Пельмени слеплены, и Соня переключается на кипящий на плите борщ. Я давно ждал этого момента. В России, как мне объяснил мой друг Дмитрий, борщ — это просто суп. Просто горячее блюдо: густое варево из мяса, лука, моркови, капусты, свеклы и картошки. Такой темно-красный отвар, дешевый наполнитель для желудка в холодный зимний вечер. Это вряд ли сравнимо с холодным водянистым розоватым пюре, которое можно встретить в Штатах. Соня сварила бульон из отборного мяса в скороварке. В Америке этим способом пользуются редко, а во всем остальном мире его считают просто находкой. Потом она занялась пассированием лука, моркови, заправила всем этим бульон, положила лавровый лист, картошку, потом капусту и в последнюю очередь, чтобы получился нужный цвет, — только что очищенную, отваренную и нарезанную свеклу. Еще в ход пошли несколько зернышек тмина, какие-то травы, но когда я спросил ее, что это за травы, она притворилась, что не поняла меня. Ох уж эти мне повара — везде одинаковы!
— По рюмке — работникам! — сказала Соня, неодобрительно взглянув на пассивный русский контингент в кухне.

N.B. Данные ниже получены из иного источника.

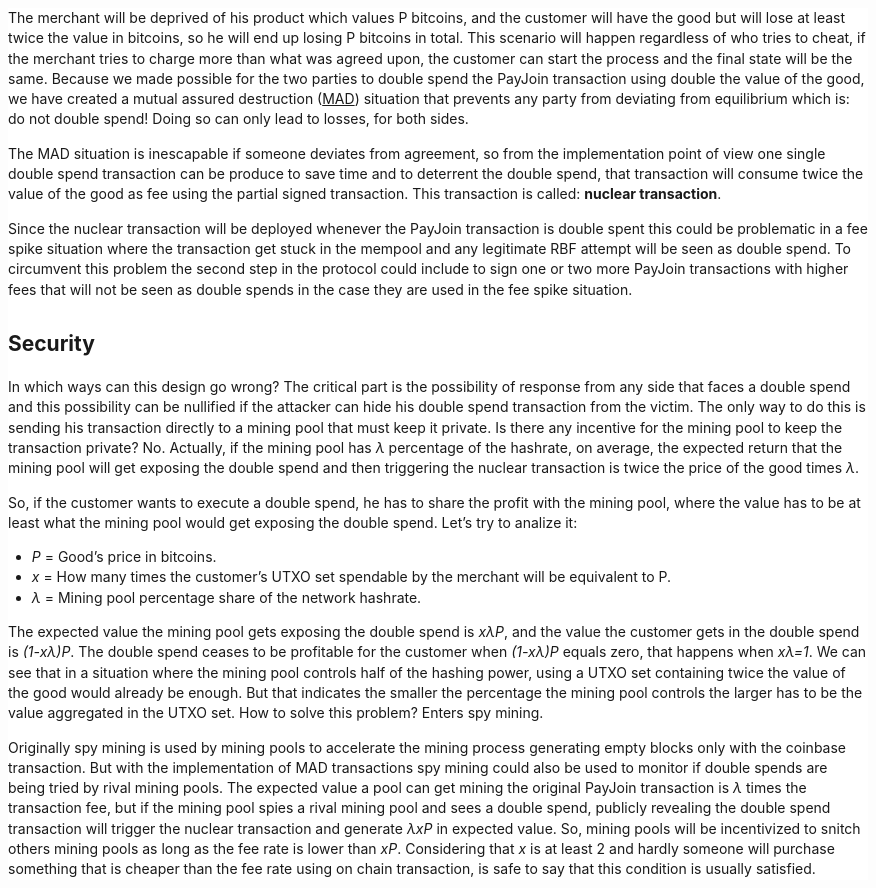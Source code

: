 The merchant will be deprived of his product which values P bitcoins, and the customer will have the good but will lose at least twice the value in bitcoins, so he will end up losing P bitcoins in total. This scenario will happen regardless of who tries to cheat, if the merchant tries to charge more than what was agreed upon, the customer can start the process and the final state will be the same. Because we made possible for the two parties to double spend the PayJoin transaction using double the value of the good, we have created a mutual assured destruction ([MAD](https://en.wikipedia.org/wiki/Mutual_assured_destruction)) situation that prevents any party from deviating from equilibrium which is: do not double spend! Doing so can only lead to losses, for both sides.

The MAD situation is inescapable if someone deviates from agreement, so from the implementation point of view one single double spend transaction can be produce to save time and to deterrent the double spend, that transaction will consume twice the value of the good as fee using the partial signed transaction. This transaction is called: **nuclear transaction**.

Since the nuclear transaction will be deployed whenever the PayJoin transaction is double spent this could be problematic in a fee spike situation where the transaction get stuck in the mempool and any legitimate RBF attempt will be seen as double spend. To circumvent this problem the second step in the protocol could include to sign one or two more PayJoin transactions with higher fees that will not be seen as double spends in the case they are used in the fee spike situation.

## Security
In which ways can this design go wrong? The critical part is the possibility of response from any side that faces a double spend and this possibility can be nullified if the attacker can hide his double spend transaction from the victim. The only way to do this is sending his transaction directly to a mining pool that must keep it private. Is there any incentive for the mining pool to keep the transaction private? No. Actually, if the mining pool has *λ* percentage of the hashrate, on average, the expected return that the mining pool will get exposing the double spend and then triggering the nuclear transaction is twice the price of the good times *λ*.

So, if the customer wants to execute a double spend, he has to share the profit with the mining pool, where the value has to be at least what the mining pool would get exposing the double spend. Let’s try to analize it:

- *P* = Good’s price in bitcoins.
- *x* = How many times the customer’s UTXO set spendable by the merchant will be equivalent to P.
- *λ* = Mining pool percentage share of the network hashrate.

The expected value the mining pool gets exposing the double spend is *xλP*, and the value the customer gets in the double spend is *(1-xλ)P*. The double spend ceases to be profitable for the customer when *(1-xλ)P* equals zero, that happens when *xλ=1*. We can see that in a situation where the mining pool controls half of the hashing power, using a UTXO set containing twice the value of the good would already be enough. But that indicates the smaller the percentage the mining pool controls the larger has to be the value aggregated in the UTXO set. How to solve this problem? Enters spy mining.

Originally spy mining is used by mining pools to accelerate the mining process generating empty blocks only with the coinbase transaction. But with the implementation of MAD transactions spy mining could also be used to monitor if double spends are being tried by rival mining pools. The expected value a pool can get mining the original PayJoin transaction is *λ* times the transaction fee, but if the mining pool spies a rival mining pool and sees a double spend, publicly revealing the double spend transaction will trigger the nuclear transaction and generate *λxP* in expected value. So, mining pools will be incentivized to snitch others mining pools as long as the fee rate is lower than *xP*. Considering that *x* is at least 2 and hardly someone will purchase something that is cheaper than the fee rate using on chain transaction, is safe to say that this condition is usually satisfied.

Скоро все мы чокались низенькими толстостенными стопками с водкой, настоянной на клюкве. Соня метала на стол приборы и приправы, словно сдавала карты. Полная банка сметаны, мисочки со свежим укропом, мелко нарезанным зеленым луком и петрушкой, приправы для пельменей в бутылочках и баночках: хрен, горчица, и неожиданно — бутылка с чем-то красным, на вкус напоминающим соус чили от «Хайнц».
К тому времени как Соня налила в глубокие тарелки горячий борщ, мы уже покончили с настойкой на клюкве. Она положила в мою тарелку полную ложку сметаны и насыпала по целой пригоршне нарезанного укропа и зеленого лука. Потом достала из морозилки бутылку водки «Русский стандарт» и без комментариев поставила ее на середину стола.
— Кажется, в этой стране никто не пьет воду, — сказал я Замиру.
— Не рекомендуется, — ответил он. — Не пейте в России из-под крана. Вам это будет вредно. Не скажу, чтобы это и нам было полезно…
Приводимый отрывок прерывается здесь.